Food. No one will be surprised to hear that traditional Irish food is pretty heavy, with lots of stews full of potatoes, meat, gravy and root vegetables. Beef stew with Guinness gravy and carrots over mashed potatoes is quite tasty. The fish and chips are usually very good, though many places serve them with a pea mash, which is just wrong. While most places do not offer iced tea, I have found a surprising number of restaurants that will bring me a cup of tea and plenty of ice to make my own. There are lots of cafes and pubs, duh. We have also found some authentic places for Mexican, Italian and pizza. The grocery stores are more similar to those in the U.S. than what we found in Italy and Croatia. It’s sort of comforting. Also, we saw our first Starbucks in four months when we got to Dublin.

Dairy. The dairy here is heaven-sent, and deserves its own category. The Irish must have the happiest cows on earth. I will buy Irish butter for the rest of my life, and accept no substitutes.

Beer. Not my department. Maybe try Steve’s Facebook page?

Gaelic. I like to think of myself as an amateur linguist, at least with respect to the major Western languages, but Gaelic is beyond me. While written Gaelic uses a recognizable alphabet, the words might as well be written in Sanskrit. I cannot make head or tail of it, and forget about pronouncing anything correctly.
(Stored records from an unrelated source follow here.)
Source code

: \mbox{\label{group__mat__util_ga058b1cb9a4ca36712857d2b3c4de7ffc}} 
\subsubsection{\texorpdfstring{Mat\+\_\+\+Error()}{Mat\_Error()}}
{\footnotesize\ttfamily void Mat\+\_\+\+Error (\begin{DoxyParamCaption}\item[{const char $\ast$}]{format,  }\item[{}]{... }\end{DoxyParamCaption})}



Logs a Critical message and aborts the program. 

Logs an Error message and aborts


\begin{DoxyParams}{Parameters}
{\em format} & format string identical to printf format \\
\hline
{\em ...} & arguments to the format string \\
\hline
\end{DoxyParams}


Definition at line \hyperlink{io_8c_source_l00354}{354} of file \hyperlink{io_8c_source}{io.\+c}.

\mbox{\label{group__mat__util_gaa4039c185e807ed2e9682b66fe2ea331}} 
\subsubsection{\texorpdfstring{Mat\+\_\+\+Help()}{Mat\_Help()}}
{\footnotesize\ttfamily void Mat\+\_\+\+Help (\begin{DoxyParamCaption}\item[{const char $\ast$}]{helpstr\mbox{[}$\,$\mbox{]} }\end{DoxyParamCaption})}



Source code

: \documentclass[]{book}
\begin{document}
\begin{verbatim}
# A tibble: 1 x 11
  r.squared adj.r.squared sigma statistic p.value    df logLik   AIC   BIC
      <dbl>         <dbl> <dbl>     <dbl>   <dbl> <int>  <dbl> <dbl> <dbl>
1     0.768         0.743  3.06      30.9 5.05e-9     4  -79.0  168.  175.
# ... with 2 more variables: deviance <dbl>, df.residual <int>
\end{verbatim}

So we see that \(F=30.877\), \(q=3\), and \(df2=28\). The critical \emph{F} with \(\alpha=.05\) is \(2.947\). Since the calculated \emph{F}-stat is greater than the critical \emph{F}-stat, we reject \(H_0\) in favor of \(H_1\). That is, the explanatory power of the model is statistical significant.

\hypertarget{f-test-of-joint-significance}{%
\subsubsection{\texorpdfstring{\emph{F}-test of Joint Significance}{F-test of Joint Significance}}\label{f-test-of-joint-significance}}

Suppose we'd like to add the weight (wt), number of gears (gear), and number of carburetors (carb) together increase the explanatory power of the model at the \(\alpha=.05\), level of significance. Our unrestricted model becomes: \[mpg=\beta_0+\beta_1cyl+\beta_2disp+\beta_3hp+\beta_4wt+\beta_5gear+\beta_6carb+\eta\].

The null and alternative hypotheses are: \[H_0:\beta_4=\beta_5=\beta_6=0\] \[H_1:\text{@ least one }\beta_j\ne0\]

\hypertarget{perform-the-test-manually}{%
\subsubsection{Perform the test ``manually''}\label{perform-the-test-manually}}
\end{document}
For example, the Irish prime minister is called the Taoiseach. It’s pronounced “tee-shock.” Who knew? The Irish name for Dublin is Baile Ãtha Cliath. Say what? Apparently, the city was called Dubh Linn, meaning “dark pool,” starting about 2,000 years ago. Evidently, several centuries later, some genius thought it was a good idea to go with Baile Ãtha Cliath, meaning “town of the ford of the hurdle,” instead. Good move, doofus. Once in a while, I can spot what looks like a common root in the way a word is spelled, and see how it may be distantly related to the same word in English. For example, I can see how oifig an phoist means “post office,” and maybe if I concentrate really hard I can see that gloine fíona means “glass of wine,” but under no circumstances does seeing fear céile grámhar make me think “loving husband.”  It makes you think “fear of graham crackers on the ceiling,” amirite? In any event, pronouncing even those words that ring a faint linguistic bell is out of the question. It’s just too hard.
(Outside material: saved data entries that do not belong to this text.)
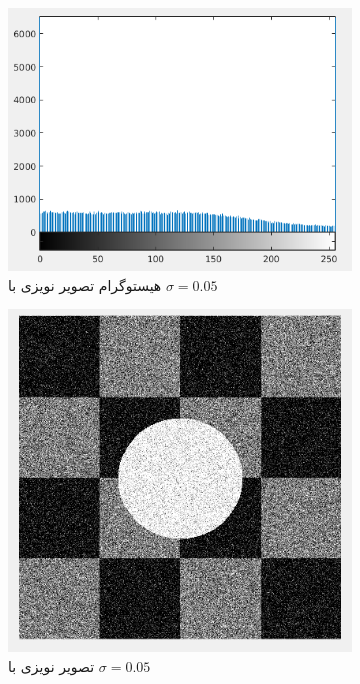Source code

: \documentclass[11.5pt,a4paper]{article}
\begin{document}
\begin{figure}[h]
	\begin{subfigure}{.3\textwidth}
		\includegraphics[scale=0.2]{Imgs/NB_S05_Hist.png}
		\caption{هیستوگرام تصویر نویزی با $\sigma=0.05$}
	\end{subfigure}
	\begin{subfigure}{.3\textwidth}
		\includegraphics[scale=0.2]{Imgs/NB_S05_In.png}
		\caption{تصویر نویزی با $\sigma=0.05$}
	\end{subfigure}
	\begin{subfigure}{.3\textwidth}

\end{subfigure}
\end{figure}
\end{document}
Shopping. Grafton Street is the main shopping street in Dublin. It’s fully pedestrianized and a fun place to stroll. I had an odd experience there yesterday, though. I headed into Marks & Spencer, and loaded up a big bundle of pants and sweaters to try on. The closest fitting room area was closed, so I walked over to the lingerie section to use one of their unoccupied fitting rooms. There I encountered Ms. Guardian of the Bra & Panty Galaxy, who, despite having the job of (checks notes…) selling merchandise at this store, would not let me try on regular clothes in the lingerie section. Seriously, she made me walk downstairs with my bundle to find another fitting room. I recognize that M&S is a British store, but still. Does M&S now stand for Moody & Stuck-up? Mean & Surly? Maladjusted & Snappish? What was up with that? Literally every other person we have met in Dublin has been friendly, helpful and cheerful.
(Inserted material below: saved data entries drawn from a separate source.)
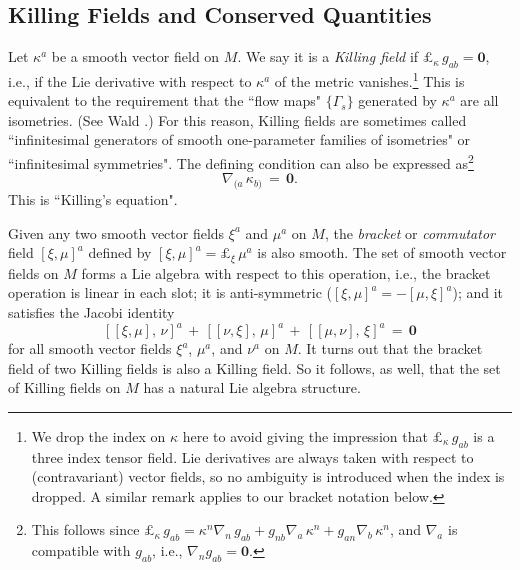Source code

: \documentclass [12] {article}
\theoremstyle{plain}
\numberwithin{figure}{subsection}
\numberwithin{proposition}{subsection}
\begin{document}
\subsection{Killing Fields and Conserved Quantities}

Let $\kappa^a$ be a smooth vector field on $M$. We say it is a \emph{Killing field} if $\pounds_{\kappa} \, g_{ab} = \textbf{0}$, i.e., if the Lie derivative with respect to $\kappa^a$ of the metric vanishes.\footnote{We drop the index on $\kappa$ here to avoid giving the impression that $\pounds_{\kappa} \, g_{ab} $ is a three index tensor field. Lie derivatives are always taken with respect to (contravariant) vector fields, so no ambiguity is introduced when the index is dropped.  A similar remark applies to our bracket notation below.}  This is equivalent to the  requirement that the ``flow maps" $\{\Gamma_s\}$ generated by $\kappa^a$ are all isometries. (See Wald .)  For this reason,  Killing fields are sometimes called ``infinitesimal generators of smooth one-parameter families of  isometries" or ``infinitesimal symmetries".   The defining condition can also be expressed as\footnote{This follows since $\pounds_{\kappa} \, g_{ab} = \kappa^n \nabla_n \,  g_{ab} + g_{nb} \nabla_a \, \kappa^n + g_{an} \nabla_b \, \kappa^n$,  and $\nabla_a$ is compatible with $g_{ab}$, i.e., $\nabla_n g_{ab} = \textbf{0}.$}
%
\begin{equation} \label{Killing's equation}
  \nabla_{(a} \, \kappa_{b)}  \, = \,  \textbf{0}. 
\end{equation}
% 
\noindent  This is ``Killing's equation".

Given any two smooth vector fields $\xi^a$ and $\mu^a$ on $M$, the \emph{bracket} or \emph{commutator} field 
$[\xi ,  \mu]^a$  defined by $[\xi,   \mu]^a  =  \pounds_{\xi} \, \mu^a$  is also smooth.  The set of smooth vector fields on $M$ forms  a Lie algebra with respect to this operation, i.e., the bracket operation is linear in each slot; it is anti-symmetric ($[\xi,   \mu]^a  =  -[\mu,   \xi]^a$); and it satisfies the Jacobi identity
%
\begin{equation} \label{Jacoby identity}
 [[\xi ,  \mu],\, \nu]^a \, + \, [[\nu ,  \xi], \,  \mu]^a \, + \,  [[\mu ,  \nu], \, \xi]^a \, = \, \textbf{0}
\end{equation}
% 
for all smooth vector fields $\xi^a$, $\mu^a$, and $\nu^a$ on $M$. It turns out that the bracket field of two Killing fields is also a Killing field.   So it follows, as well, that the  set of Killing fields on $M$ has a natural Lie algebra structure.    
 
\end{document}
Weather. To say the weather here is changeable is a gross oversimplification. I’ve never seen anything like it, and I have lived in Oklahoma and Texas. Last week, Steve and I walked into a cafe’ while it was bright and sunny, watched it pour down rain blown sideways by the wind while we ate, then walked out to find it partly cloudy, calm and inexplicably dry. Some days it just alternates, seemingly randomly, between sunshine and rain, in an endless loop. There are a lot of sun showers, too. The temperatures are generally in the 60s, which we really enjoy.

Crowds. It’s bustling here. There are tons of folks out on the streets and it’s hard to get a restaurant booking. It’s jarring after two and a half years of the pandemic, but in a very good and welcome way. It’s wonderful to see this beautiful city come to life.